### Exercise goal:
Drop every image and restate the entries below word for word.

### Data for analysis:
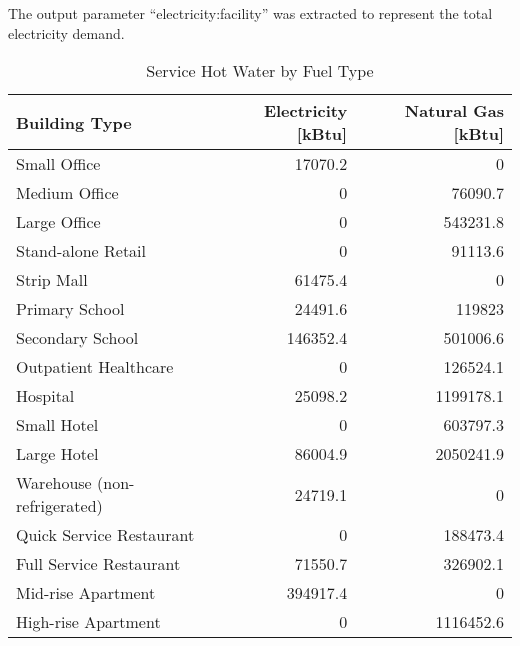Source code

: The output parameter ``electricity:facility'' was extracted to
represent the total electricity demand.

\begin{table}[h!]
\centering
\caption{Service Hot Water by Fuel Type}
\label{tab:hotWater}
\begin{tabular}{l|r|r}
  \hline
Building Type                & Electricity {[}kBtu{]} & Natural Gas {[}kBtu{]} \\
  \hline
  \hline
Small Office                 & 17070.2                & 0                      \\
Medium Office                & 0                      & 76090.7                \\
Large Office                 & 0                      & 543231.8               \\
Stand-alone Retail           & 0                      & 91113.6                \\
Strip Mall                   & 61475.4                & 0                      \\
Primary School               & 24491.6                & 119823                 \\
Secondary School             & 146352.4               & 501006.6               \\
Outpatient Healthcare        & 0                      & 126524.1               \\
Hospital                     & 25098.2                & 1199178.1              \\
Small Hotel                  & 0                      & 603797.3               \\
Large Hotel                  & 86004.9                & 2050241.9              \\
Warehouse (non-refrigerated) & 24719.1                & 0                      \\
Quick Service Restaurant     & 0                      & 188473.4               \\
Full Service Restaurant      & 71550.7                & 326902.1               \\
Mid-rise Apartment           & 394917.4               & 0                      \\
High-rise Apartment          & 0                      & 1116452.6              \\
  \hline
\end{tabular}
\end{table}

\pagebreak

### Written solution:
Source code

: The output parameter ``electricity:facility'' was extracted to
represent the total electricity demand.

\begin{table}[h!]
\centering
\caption{Service Hot Water by Fuel Type}
\label{tab:hotWater}
\begin{tabular}{l|r|r}
  \hline
Building Type                & Electricity {[}kBtu{]} & Natural Gas {[}kBtu{]} \\
  \hline
  \hline
Small Office                 & 17070.2                & 0                      \\
Medium Office                & 0                      & 76090.7                \\
Large Office                 & 0                      & 543231.8               \\
Stand-alone Retail           & 0                      & 91113.6                \\
Strip Mall                   & 61475.4                & 0                      \\
Primary School               & 24491.6                & 119823                 \\
Secondary School             & 146352.4               & 501006.6               \\
Outpatient Healthcare        & 0                      & 126524.1               \\
Hospital                     & 25098.2                & 1199178.1              \\
Small Hotel                  & 0                      & 603797.3               \\
Large Hotel                  & 86004.9                & 2050241.9              \\
Warehouse (non-refrigerated) & 24719.1                & 0                      \\
Quick Service Restaurant     & 0                      & 188473.4               \\
Full Service Restaurant      & 71550.7                & 326902.1               \\
Mid-rise Apartment           & 394917.4               & 0                      \\
High-rise Apartment          & 0                      & 1116452.6              \\
  \hline
\end{tabular}
\end{table}

\pagebreak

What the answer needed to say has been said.